Are you the type that keeps throwing up some indiscretion, or wrong from the past in your partner, friend, or family members face? Well I hate to break it to you, but you suck. If you claimed to have forgiven them for whatever it is you are throwing in their face, then drop it. If you haven’t then you have no business being around them. It’s that simple. If you find the need to keep doing this, you are probably trying to manipulate some sort of outcome in your favor with this person. Guess what, it won’t work. What it will do is make that person resent the heck out of you.
Forgive and move on and bury your arsenal of guilt ridden manipulative weaponry. You have no right to use these things to get your way in any situation if you have forgiven them. If you haven’t forgiven them, consider leaving or therapy. Why? No one wants to pay for an error or mistake for the rest of their lives.
Another form of manipulation is by trying to out smart, out wit or trick someone without them knowing it or under the cloak of a hidden reason. Women do this a lot to men, and a man’s instincts usually tell them something is amiss but they simply aren’t wired to break down the complex motives within the female brain to know exactly what she is after.
That’s because men are programmed differently. Their nature is to solve problems not dissect the human psyche. It is really an unattractive habit to form and head games is one of the biggest pet peeves spouses list when it comes to their dissatisfaction and resentment of a partner. Be blunt and to the point if a man has to spend all his time figuring what your hidden point is, or agenda is, he’ll give up and just start not trusting you. He can’t help it, his instincts will flag it.
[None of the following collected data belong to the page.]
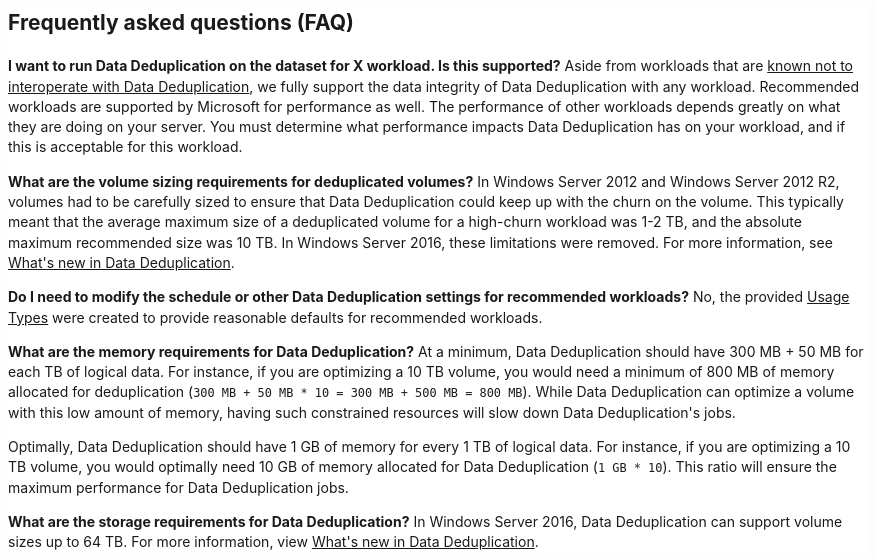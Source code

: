## <a id="faq"></a>Frequently asked questions (FAQ)
**I want to run Data Deduplication on the dataset for X workload. Is this supported?**
Aside from workloads that are [known not to interoperate with Data Deduplication](interop.md), we fully support the data integrity of Data Deduplication with any workload. Recommended workloads are supported by Microsoft for performance as well. The performance of other workloads depends greatly on what they are doing on your server. You must determine what performance impacts Data Deduplication has on your workload, and if this is acceptable for this workload.

**What are the volume sizing requirements for deduplicated volumes?**
In Windows Server 2012 and Windows Server 2012 R2, volumes had to be carefully sized to ensure that Data Deduplication could keep up with the churn on the volume. This typically meant that the average maximum size of a deduplicated volume for a high-churn workload was 1-2 TB, and the absolute maximum recommended size was 10 TB. In Windows Server 2016, these limitations were removed. For more information, see [What's new in Data Deduplication](../../get-started/whats-new-in-windows-server-2016.md#support-for-large-volumes).

**Do I need to modify the schedule or other Data Deduplication settings for recommended workloads?**
No, the provided [Usage Types](understand.md#usage-type) were created to provide reasonable defaults for recommended workloads.

**What are the memory requirements for Data Deduplication?**
At a minimum, Data Deduplication should have 300 MB + 50 MB for each TB of logical data. For instance, if you are optimizing a 10 TB volume, you would need a minimum of 800 MB of memory allocated for deduplication (`300 MB + 50 MB * 10 = 300 MB + 500 MB = 800 MB`). While Data Deduplication can optimize a volume with this low amount of memory, having such constrained resources will slow down Data Deduplication's jobs.

Optimally, Data Deduplication should have 1 GB of memory for every 1 TB of logical data. For instance, if you are optimizing a 10 TB volume, you would optimally need 10 GB of memory allocated for Data Deduplication (`1 GB * 10`). This ratio will ensure the maximum performance for Data Deduplication jobs.

**What are the storage requirements for Data Deduplication?**
In Windows Server 2016, Data Deduplication can support volume sizes up to 64 TB. For more information, view [What's new in Data Deduplication](../../get-started/whats-new-in-windows-server-2016.md#support-for-large-volumes).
In some cases this is done just for the fun of it, to toy with someone, or to get a pleasure out of feeling superior. What a turn off this is. It’s not cute, it’s not sexy, and it won’t yield any beneficial results.
Manipulating is playing dirty, using tactics for some sort of personal gain, is underhanded. If you find you must resort to this type of behavior in your relationships, chances are there is a reason within yourself that must be examined. It goes beyond needing to control people and situations, it goes to a problem with communicating honestly, and why you don’t feel you can. Many chronic manipulative personalities insist they are forced to be this way otherwise they will never get their way on anything. What they fail to realize is once it becomes apparent you are using manipulative tactics, people will be on guard and shut down your efforts for principles sake alone. You ultimately shoot yourself in the foot.
The resentment and disdain you will cause in others will last and have damning effects on what should be an open and honest relationship. What a manipulator should focus on instead of trying to trick people is to learn how to communicate effectively, honestly and openly. Many times its the way you ask for something that is offensive or negative that forms a barrier. Learning to speak and communicate in a more intelligent way without tripping the manipulation radar will get you a lot further.